EXERCISE MATERIALS =>
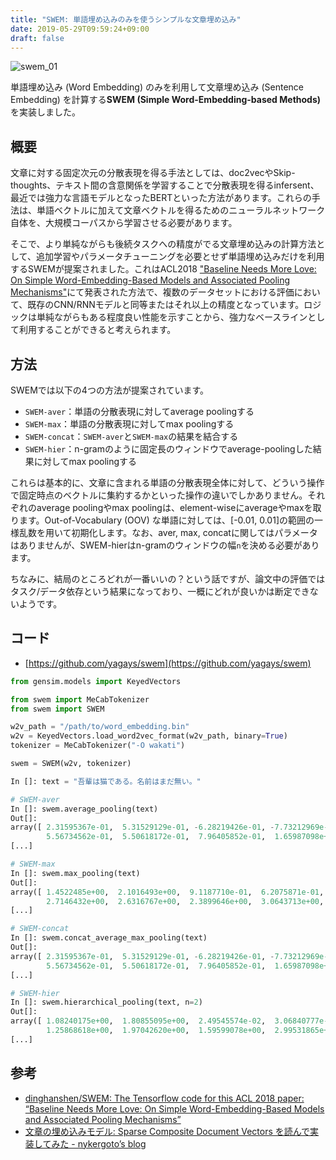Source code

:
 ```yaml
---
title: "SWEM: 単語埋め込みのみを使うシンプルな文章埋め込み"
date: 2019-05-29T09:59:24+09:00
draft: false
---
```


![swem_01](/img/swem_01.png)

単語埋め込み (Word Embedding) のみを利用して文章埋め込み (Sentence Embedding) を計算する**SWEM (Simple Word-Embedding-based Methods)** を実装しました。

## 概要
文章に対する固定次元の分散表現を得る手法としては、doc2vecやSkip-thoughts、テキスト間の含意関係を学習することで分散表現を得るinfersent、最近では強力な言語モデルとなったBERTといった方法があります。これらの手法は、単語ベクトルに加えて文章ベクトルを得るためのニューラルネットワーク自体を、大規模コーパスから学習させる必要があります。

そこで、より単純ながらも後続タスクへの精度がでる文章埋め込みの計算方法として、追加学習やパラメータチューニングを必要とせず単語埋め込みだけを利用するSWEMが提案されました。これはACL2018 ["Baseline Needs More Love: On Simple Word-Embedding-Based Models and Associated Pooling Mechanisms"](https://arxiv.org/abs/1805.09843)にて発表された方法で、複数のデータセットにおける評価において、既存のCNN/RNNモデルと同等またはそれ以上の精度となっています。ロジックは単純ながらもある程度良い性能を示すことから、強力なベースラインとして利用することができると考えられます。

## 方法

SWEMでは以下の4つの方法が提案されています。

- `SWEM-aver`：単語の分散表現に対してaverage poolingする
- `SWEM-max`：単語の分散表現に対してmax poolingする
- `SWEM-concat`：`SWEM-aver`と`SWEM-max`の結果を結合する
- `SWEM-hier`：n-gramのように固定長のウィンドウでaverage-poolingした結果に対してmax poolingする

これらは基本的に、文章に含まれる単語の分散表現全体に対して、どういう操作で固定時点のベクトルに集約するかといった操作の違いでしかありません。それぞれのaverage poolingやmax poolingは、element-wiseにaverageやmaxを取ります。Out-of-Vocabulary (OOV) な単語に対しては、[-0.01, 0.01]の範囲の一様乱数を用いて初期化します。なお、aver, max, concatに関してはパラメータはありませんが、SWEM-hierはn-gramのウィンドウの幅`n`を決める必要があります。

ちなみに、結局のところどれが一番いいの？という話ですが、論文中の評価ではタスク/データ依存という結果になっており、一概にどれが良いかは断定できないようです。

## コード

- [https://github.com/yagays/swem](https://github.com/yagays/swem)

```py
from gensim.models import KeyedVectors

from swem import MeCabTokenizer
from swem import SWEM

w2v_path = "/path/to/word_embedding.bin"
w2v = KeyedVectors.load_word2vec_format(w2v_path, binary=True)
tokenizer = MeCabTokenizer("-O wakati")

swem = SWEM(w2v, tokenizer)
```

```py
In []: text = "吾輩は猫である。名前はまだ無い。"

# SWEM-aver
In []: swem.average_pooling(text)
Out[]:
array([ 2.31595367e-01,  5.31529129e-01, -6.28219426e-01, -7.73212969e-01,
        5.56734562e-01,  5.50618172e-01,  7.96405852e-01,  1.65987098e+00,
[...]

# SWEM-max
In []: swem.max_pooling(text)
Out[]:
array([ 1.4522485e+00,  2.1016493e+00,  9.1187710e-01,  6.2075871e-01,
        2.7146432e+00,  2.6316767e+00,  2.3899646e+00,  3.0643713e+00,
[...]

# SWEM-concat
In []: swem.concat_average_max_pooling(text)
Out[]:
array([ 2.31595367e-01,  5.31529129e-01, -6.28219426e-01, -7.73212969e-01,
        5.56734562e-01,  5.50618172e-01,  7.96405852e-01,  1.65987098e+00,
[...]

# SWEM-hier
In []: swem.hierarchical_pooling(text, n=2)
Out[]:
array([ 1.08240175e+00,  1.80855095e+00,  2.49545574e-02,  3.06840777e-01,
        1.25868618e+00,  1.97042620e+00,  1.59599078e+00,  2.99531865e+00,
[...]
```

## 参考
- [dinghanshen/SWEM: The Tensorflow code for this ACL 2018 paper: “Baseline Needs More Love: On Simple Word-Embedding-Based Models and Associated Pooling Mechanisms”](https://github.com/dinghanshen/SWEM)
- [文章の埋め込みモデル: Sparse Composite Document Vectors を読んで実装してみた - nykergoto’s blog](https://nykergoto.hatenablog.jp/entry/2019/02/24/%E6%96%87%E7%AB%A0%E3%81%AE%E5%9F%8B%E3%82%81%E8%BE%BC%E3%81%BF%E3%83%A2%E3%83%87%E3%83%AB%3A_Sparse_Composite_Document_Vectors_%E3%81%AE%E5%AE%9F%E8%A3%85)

==

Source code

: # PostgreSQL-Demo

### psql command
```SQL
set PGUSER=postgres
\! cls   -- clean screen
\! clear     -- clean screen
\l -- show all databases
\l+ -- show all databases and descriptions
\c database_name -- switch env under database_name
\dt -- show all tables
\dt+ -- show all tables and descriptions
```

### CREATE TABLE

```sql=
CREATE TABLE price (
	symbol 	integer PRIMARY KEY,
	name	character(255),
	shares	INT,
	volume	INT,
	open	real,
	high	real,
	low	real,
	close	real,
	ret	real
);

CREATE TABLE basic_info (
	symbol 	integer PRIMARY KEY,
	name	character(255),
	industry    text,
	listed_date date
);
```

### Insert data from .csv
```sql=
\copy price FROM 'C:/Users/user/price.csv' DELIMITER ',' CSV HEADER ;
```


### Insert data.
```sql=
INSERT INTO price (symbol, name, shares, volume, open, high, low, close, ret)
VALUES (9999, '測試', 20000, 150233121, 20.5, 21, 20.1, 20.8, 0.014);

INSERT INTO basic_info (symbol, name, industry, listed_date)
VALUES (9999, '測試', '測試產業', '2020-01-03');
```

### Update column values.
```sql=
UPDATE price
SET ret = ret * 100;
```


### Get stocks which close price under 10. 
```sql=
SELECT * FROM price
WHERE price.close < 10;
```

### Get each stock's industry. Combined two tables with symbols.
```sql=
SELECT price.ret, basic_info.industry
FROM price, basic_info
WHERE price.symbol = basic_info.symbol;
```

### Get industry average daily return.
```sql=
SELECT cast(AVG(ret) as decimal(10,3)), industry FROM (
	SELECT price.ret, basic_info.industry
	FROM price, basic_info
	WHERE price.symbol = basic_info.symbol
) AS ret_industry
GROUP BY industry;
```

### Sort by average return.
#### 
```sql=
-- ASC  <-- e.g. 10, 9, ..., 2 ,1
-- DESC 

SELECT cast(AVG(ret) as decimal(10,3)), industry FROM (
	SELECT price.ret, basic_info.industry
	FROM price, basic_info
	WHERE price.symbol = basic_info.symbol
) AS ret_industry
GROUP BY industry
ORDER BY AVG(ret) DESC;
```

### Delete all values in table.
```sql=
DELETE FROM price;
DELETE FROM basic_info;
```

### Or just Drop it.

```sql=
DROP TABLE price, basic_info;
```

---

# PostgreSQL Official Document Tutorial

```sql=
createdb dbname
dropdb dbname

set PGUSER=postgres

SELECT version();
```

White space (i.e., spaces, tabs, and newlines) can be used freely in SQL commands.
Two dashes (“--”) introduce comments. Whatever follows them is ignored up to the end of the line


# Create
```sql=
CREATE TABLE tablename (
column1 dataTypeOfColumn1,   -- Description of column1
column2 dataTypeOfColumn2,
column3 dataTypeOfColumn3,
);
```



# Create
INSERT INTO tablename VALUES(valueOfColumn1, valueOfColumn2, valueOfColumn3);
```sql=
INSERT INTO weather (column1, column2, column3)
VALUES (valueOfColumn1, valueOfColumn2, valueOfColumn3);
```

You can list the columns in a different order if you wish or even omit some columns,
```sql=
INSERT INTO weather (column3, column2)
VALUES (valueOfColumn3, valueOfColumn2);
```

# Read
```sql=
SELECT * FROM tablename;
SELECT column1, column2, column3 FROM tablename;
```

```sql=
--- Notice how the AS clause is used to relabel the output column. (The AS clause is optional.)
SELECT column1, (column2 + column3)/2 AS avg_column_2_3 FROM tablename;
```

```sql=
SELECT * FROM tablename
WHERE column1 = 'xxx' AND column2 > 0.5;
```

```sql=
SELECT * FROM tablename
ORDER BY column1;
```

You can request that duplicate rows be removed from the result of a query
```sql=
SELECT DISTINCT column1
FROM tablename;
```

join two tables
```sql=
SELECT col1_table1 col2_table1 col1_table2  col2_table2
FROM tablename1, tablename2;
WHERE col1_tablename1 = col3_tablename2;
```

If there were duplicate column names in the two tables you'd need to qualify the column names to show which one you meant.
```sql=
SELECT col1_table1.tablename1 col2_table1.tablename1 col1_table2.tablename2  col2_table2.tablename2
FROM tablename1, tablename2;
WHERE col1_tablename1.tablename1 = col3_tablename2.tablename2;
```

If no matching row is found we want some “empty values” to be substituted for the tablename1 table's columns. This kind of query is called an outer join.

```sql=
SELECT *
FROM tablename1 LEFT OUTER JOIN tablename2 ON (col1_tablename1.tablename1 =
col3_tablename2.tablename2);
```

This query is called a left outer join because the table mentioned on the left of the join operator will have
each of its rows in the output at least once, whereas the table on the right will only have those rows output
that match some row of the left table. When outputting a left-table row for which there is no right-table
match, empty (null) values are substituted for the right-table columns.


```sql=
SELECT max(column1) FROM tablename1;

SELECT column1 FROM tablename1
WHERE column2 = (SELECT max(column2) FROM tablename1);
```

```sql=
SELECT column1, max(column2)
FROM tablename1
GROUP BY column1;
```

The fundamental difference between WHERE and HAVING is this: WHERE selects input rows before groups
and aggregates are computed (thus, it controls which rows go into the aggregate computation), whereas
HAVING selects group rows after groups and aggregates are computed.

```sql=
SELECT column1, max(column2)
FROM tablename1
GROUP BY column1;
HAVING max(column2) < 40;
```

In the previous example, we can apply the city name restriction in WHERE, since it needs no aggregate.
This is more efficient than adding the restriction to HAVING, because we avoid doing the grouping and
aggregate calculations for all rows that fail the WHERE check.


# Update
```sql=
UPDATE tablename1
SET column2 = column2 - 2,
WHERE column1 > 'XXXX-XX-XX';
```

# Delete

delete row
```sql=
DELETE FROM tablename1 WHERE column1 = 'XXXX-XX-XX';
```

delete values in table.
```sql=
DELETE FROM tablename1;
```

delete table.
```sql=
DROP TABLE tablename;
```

...

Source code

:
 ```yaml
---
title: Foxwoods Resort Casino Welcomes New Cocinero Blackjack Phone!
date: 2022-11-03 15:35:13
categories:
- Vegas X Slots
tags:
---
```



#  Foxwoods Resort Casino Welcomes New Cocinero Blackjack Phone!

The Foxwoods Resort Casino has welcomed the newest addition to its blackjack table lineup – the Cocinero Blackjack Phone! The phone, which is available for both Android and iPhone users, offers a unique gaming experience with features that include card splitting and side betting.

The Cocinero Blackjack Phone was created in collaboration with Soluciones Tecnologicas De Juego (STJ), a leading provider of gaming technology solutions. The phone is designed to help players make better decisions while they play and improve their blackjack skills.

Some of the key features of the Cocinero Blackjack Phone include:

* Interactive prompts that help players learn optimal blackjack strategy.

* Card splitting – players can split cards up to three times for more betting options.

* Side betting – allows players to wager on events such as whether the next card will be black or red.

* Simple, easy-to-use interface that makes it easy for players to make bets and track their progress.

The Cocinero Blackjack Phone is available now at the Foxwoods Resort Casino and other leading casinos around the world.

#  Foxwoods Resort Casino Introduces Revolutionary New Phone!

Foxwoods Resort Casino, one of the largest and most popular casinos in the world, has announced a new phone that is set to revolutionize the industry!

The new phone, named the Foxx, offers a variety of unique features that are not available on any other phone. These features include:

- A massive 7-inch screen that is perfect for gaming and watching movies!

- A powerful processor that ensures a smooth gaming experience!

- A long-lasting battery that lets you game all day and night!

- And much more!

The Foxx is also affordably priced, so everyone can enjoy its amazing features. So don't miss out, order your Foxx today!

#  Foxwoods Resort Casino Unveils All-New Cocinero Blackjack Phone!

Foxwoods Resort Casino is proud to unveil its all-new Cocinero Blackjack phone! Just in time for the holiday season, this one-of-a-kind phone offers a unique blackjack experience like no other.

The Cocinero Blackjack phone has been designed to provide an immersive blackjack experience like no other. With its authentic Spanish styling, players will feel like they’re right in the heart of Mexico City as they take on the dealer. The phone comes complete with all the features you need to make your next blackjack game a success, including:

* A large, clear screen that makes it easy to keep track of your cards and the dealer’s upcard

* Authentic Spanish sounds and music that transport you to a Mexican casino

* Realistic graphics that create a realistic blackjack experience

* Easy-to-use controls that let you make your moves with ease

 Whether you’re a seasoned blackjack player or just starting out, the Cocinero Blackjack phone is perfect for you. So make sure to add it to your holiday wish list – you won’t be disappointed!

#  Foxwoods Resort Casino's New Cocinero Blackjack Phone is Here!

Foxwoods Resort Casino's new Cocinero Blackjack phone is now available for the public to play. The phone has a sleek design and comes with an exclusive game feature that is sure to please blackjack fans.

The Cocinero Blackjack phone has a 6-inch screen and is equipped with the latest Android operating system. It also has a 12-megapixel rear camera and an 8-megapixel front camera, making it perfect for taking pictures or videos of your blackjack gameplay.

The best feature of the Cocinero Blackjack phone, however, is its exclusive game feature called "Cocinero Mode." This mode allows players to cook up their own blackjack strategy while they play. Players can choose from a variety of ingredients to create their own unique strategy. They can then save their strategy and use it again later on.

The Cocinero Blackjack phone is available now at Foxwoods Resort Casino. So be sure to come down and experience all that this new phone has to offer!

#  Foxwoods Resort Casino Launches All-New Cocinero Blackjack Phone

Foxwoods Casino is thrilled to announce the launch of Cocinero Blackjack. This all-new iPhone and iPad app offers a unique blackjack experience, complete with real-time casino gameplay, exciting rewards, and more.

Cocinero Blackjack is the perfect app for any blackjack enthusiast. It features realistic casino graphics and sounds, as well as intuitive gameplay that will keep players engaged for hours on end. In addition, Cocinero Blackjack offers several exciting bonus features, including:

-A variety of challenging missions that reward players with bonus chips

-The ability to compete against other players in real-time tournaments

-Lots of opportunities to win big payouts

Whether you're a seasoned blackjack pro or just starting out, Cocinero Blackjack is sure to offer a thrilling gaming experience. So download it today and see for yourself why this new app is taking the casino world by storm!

TASK DIRECTIONS => Output the lines above between the one holding "This query is" and the one holding "that match some", inclusive, with nothing before or after them.

RESPONSE AREA =>
This query is called a left outer join because the table mentioned on the left of the join operator will have
each of its rows in the output at least once, whereas the table on the right will only have those rows output
that match some row of the left table. When outputting a left-table row for which there is no right-table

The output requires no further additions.